Monday, January 26, 2009

ice is nice.



especially when it gets me out of school.  glory, hallelujah.
no tefl tonight.  praying for no class tomorrow.
it would just be nice.  sitting in my sweats all day.  playing some skip-bo.  maybe take a nap.  yeah, i could handle it.  i know, reality will have to take precedence sometime.  but, i'm going to enjoy it while i can.  and i'll thank God for answered prayers.

that's all.


Monday, January 19, 2009

ask.

and ye shall receive if you have faith. matthew 21:22

i've been asking a lot of the Lord lately.
direction, wisdom, provision, strength, peace, courage, more provision.



the great thing is that the Lord is answering my prayers.
novel, i know.

and he does far more than i could ever hope or imagine. ephesians 3:20

growth is a good thing. being able to recognize that growth is a true blessing. one i have been able to take a glimpse at lately. and for that, i am truly grateful.

Saturday, January 3, 2009

debrief (ing)

it's going to be an ongoing process, figuring all of this out.
twms was A-mazing. i wish i was back there. not cincinatti, necessarily.

i'm very much looking forward to what is in store for me.

i really don't feel like i can put into words what i am feeling yet.
but i will. hopefully soon, for all of you. sorry.

greece in t-minus 53 days! i will probably lose my passport in the riots, just so you all know. so if i don't come back, sell my stuff and send me the money. works for me.

blessings and sweet sleep, friends.

Saturday, December 27, 2008

belated merry christmas.

due to my lack of internet at home i was not able to wish my blogging buddies a very merry christmas.
sorry.
but i finally found a connection to the outside world...
starbucks on a rainy day brings a great big smile to my face.

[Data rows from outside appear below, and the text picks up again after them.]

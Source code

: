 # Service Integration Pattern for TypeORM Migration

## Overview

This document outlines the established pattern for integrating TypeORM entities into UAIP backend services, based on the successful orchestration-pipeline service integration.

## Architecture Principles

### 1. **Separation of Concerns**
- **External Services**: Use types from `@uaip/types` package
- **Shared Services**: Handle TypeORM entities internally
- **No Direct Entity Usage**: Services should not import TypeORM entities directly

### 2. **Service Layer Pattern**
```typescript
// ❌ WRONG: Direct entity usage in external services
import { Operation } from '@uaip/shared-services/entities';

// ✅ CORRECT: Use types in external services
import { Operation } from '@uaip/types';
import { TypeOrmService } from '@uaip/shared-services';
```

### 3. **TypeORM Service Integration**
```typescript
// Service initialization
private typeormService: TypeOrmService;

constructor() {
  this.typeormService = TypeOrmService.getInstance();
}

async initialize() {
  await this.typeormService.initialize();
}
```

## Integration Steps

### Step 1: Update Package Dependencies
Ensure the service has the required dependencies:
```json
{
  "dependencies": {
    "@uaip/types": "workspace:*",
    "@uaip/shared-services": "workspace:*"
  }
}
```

break has been great, but flying by.
reunion and fun for a few days in springfield/ozark/branson.
oklahoma with julie for a few days. so wonderful, but went way too fast.
christmas festivities with the fam.
a couple of days of nothing.
steph comes to town, although i have yet to see her yet.
and then in 3 days i will go to cincinatti for the world mission's summit!!!
and then straight back to wa-110 for a final semester.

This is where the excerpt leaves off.